* [ABOUT THIS EXERCISE] Where a line of the records contains the word "Solution", show that line.

* [Dataset entries]
◆ ◆ ◆ ◆ ◆ ◆ ◆
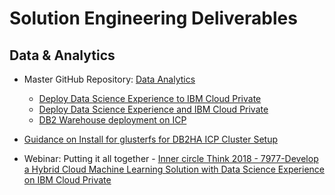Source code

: # Solution Engineering Deliverables

## Data & Analytics

- Master GitHub Repository: [Data Analytics](https://github.com/ibm-cloud-architecture/refarch-analytics)

  - [Deploy Data Science Experience to IBM Cloud Private](https://github.com/ibm-cloud-architecture/refarch-analytics/tree/master/docs/ICP)
  - [Deploy Data Science Experience and IBM Cloud Private](https://github.com/ibm-cloud-architecture/refarch-cognitive-analytics)
  - [DB2 Warehouse deployment on ICP](https://github.com/ibm-cloud-architecture/refarch-analytics/tree/master/docs/db2warehouse)
-  [Guidance on Install for glusterfs for DB2HA ICP Cluster Setup](https://github.com/ibm-cloud-architecture/refarch-privatecloud/blob/master/Resiliency/Configure_HA_ICP_cluster.md)

- Webinar: 
  Putting it all together - [Inner circle Think 2018 - 7977-Develop a Hybrid Cloud Machine Learning Solution with Data Science Experience on IBM Cloud Private](https://github.com/ibm-cloud-architecture/refarch-analytics/blob/master/7977_v3.pdf)



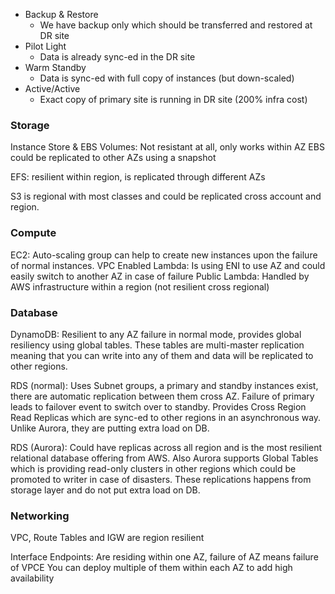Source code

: 
- Backup & Restore
	- We have backup only which should be transferred and restored at DR site
- Pilot Light
	- Data is already sync-ed in the DR site
- Warm Standby
	- Data is sync-ed with full copy of instances (but down-scaled)
- Active/Active
	- Exact copy of primary site is running in DR site (200% infra cost)

### Storage
Instance Store & EBS Volumes: Not resistant at all, only works within AZ
	EBS could be replicated to other AZs using a snapshot

EFS: resilient within region, is replicated through different AZs

S3 is regional with most classes and could be replicated cross account and region. 

### Compute
EC2: Auto-scaling group can help to create new instances upon the failure of normal instances.
VPC Enabled Lambda: Is using ENI to use AZ and could easily switch to another AZ in case of failure
Public Lambda: Handled by AWS infrastructure within a region (not resilient cross regional)

### Database
DynamoDB: Resilient to any AZ failure in normal mode, provides global resiliency using global tables. These tables are multi-master replication meaning that you can write into any of them and data will be replicated to other regions.

RDS (normal): Uses Subnet groups, a primary and standby instances exist, there are automatic replication between them cross AZ. Failure of primary leads to failover event to switch over to standby.
	Provides Cross Region Read Replicas which are sync-ed to other regions in an asynchronous way. Unlike Aurora, they are putting extra load on DB.

RDS (Aurora): Could have replicas across all region and is the most resilient relational database offering from AWS. Also Aurora supports Global Tables which is providing read-only clusters in other regions which could be promoted to writer in case of disasters. These replications happens from storage layer and do not put extra load on DB.

### Networking
VPC, Route Tables and IGW are region resilient

Interface Endpoints: Are residing within one AZ, failure of AZ means failure of VPCE
	You can deploy multiple of them within each AZ to add high availability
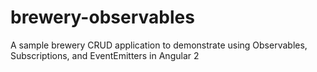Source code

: # brewery-observables
A sample brewery CRUD application to demonstrate using Observables, Subscriptions, and EventEmitters in Angular 2
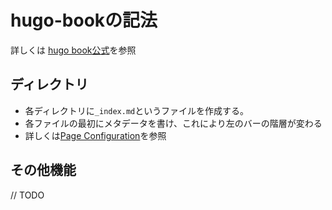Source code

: # hugo-bookの記法

詳しくは [hugo book公式](https://themes.gohugo.io/themes/hugo-book/)を参照

## ディレクトリ
- 各ディレクトリに`_index.md`というファイルを作成する。
- 各ファイルの最初にメタデータを書け、これにより左のバーの階層が変わる
- 詳しくは[Page Configuration](https://themes.gohugo.io/themes/hugo-book/#page-configuration)を参照

## その他機能
// TODO



## 

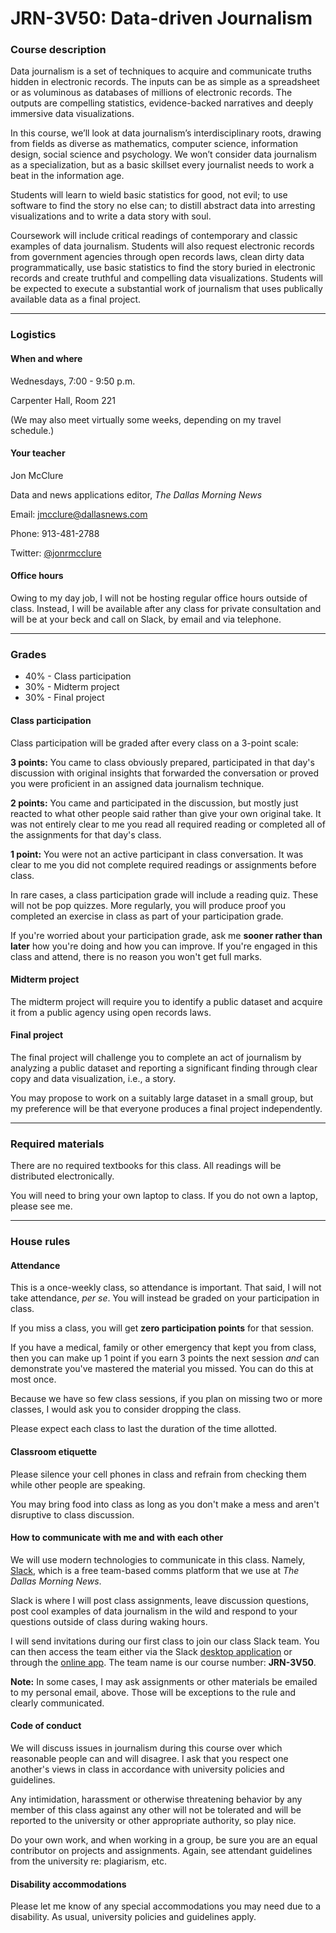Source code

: # JRN-3V50: Data-driven Journalism

### Course description

Data journalism is a set of techniques to acquire and communicate truths hidden in electronic records. The inputs can be as simple as a spreadsheet or as voluminous as databases of millions of electronic records. The outputs are compelling statistics, evidence-backed narratives and deeply immersive data visualizations.

In this course, we’ll look at data journalism’s interdisciplinary roots, drawing from fields as diverse as mathematics, computer science, information design, social science and psychology. We won’t consider data journalism as a specialization, but as a basic skillset every journalist needs to work a beat in the information age.

Students will learn to wield basic statistics for good, not evil; to use software to find the story no else can; to distill abstract data into arresting visualizations and to write a data story with soul.

Coursework will include critical readings of contemporary and classic examples of data journalism. Students will also request electronic records from government agencies through open records laws, clean dirty data programmatically, use basic statistics to find the story buried in electronic records and create truthful and compelling data visualizations. Students will be expected to execute a substantial work of journalism that uses publically available data as a final project.

---

### Logistics

#### When and where

Wednesdays, 7:00 - 9:50 p.m.

Carpenter Hall, Room 221

(We may also meet virtually some weeks, depending on my travel schedule.)

#### Your teacher

Jon McClure

Data and news applications editor, _The Dallas Morning News_

Email: jmcclure@dallasnews.com

Phone: 913-481-2788

Twitter: [@jonrmcclure](https://twitter.com/JonRMcClure)

#### Office hours

Owing to my day job, I will not be hosting regular office hours outside of class. Instead, I will be available after any class for private consultation and will be at your beck and call on Slack, by email and via telephone.

---

### Grades

- 40% - Class participation
- 30% - Midterm project
- 30% - Final project

#### Class participation

Class participation will be graded after every class on a 3-point scale:

**3 points:** You came to class obviously prepared, participated in that day's discussion with original insights that forwarded the conversation or proved you were proficient in an assigned data journalism technique.

**2 points:** You came and participated in the discussion, but mostly just reacted to what other people said rather than give your own original take. It was not entirely clear to me you read all required reading or completed all of the assignments for that day's class.

**1 point:** You were not an active participant in class conversation. It was clear to me you did not complete required readings or assignments before class.

In rare cases, a class participation grade will include a reading quiz. These will not be pop quizzes. More regularly, you will produce proof you completed an exercise in class as part of your participation grade.

If you're worried about your participation grade, ask me **sooner rather than later** how you're doing and how you can improve. If you're engaged in this class and attend, there is no reason you won't get full marks.

#### Midterm project

The midterm project will require you to identify a public dataset and acquire it from a public agency using open records laws.

#### Final project

The final project will challenge you to complete an act of journalism by analyzing a public dataset and reporting a significant finding through clear copy and data visualization, i.e., a story.

You may propose to work on a suitably large dataset in a small group, but my preference will be that everyone produces a final project independently.

---

### Required materials

There are no required textbooks for this class. All readings will be distributed electronically.

You will need to bring your own laptop to class. If you do not own a laptop, please see me.

---

### House rules


#### Attendance

This is a once-weekly class, so attendance is important. That said, I will not take attendance, _per se_. You will instead be graded on your participation in class.

If you miss a class, you will get **zero participation points** for that session.

If you have a medical, family or other emergency that kept you from class, then you can make up 1 point if you earn 3 points the next session _and_ can demonstrate you've mastered the material you missed. You can do this at most once.

Because we have so few class sessions, if you plan on missing two or more classes, I would ask you to consider dropping the class.

Please expect each class to last the duration of the time allotted.

#### Classroom etiquette

Please silence your cell phones in class and refrain from checking them while other people are speaking.

You may bring food into class as long as you don't make a mess and aren't disruptive to class discussion.


#### How to communicate with me and with each other

We will use modern technologies to communicate in this class. Namely, [Slack](https://www.youtube.com/watch?v=9RJZMSsH7-g), which is a free team-based comms platform that we use at _The Dallas Morning News_.

Slack is where I will post class assignments, leave discussion questions, post cool examples of data journalism in the wild and respond to your questions outside of class during waking hours.

I will send invitations during our first class to join our class Slack team. You can then access the team either via the Slack [desktop application](https://slack.com/downloads) or through the [online app](https://slack.com/signin). The team name is our course number: **JRN-3V50**.

**Note:** In some cases, I may ask assignments or other materials be emailed to my personal email, above. Those will be exceptions to the rule and clearly communicated.

#### Code of conduct

We will discuss issues in journalism during this course over which reasonable people can and will disagree. I ask that you respect one another's views in class in accordance with university policies and guidelines.

Any intimidation, harassment or otherwise threatening behavior by any member of this class against any other will not be tolerated and will be reported to the university or other appropriate authority, so play nice.

Do your own work, and when working in a group, be sure you are an equal contributor on projects and assignments. Again, see attendant guidelines from the university re: plagiarism, etc.



#### Disability accommodations

Please let me know of any special accommodations you may need due to a disability. As usual, university policies and guidelines apply.


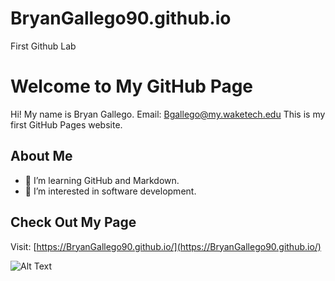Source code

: # BryanGallego90.github.io
First Github Lab

   # Welcome to My GitHub Page
   Hi! My name is Bryan Gallego.  Email: Bgallego@my.waketech.edu
   This is my first GitHub Pages website.

   ## About Me
   - 🌱 I’m learning GitHub and Markdown.
   - 🔭 I’m interested in software development.

   ## Check Out My Page
   Visit: [https://BryanGallego90.github.io/](https://BryanGallego90.github.io/)


   ![Alt Text](https://i.etsystatic.com/13439930/r/il/f96e66/3826105261/il_1588xN.3826105261_toll.jpg)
◆ ◆ ◆ ◆ ◆ ◆ ◆
* [SOLVED PROBLEM]
: # Solution Engineering Deliverables
  Putting it all together - [Inner circle Think 2018 - 7977-Develop a Hybrid Cloud Machine Learning Solution with Data Science Experience on IBM Cloud Private](https://github.com/ibm-cloud-architecture/refarch-analytics/blob/master/7977_v3.pdf)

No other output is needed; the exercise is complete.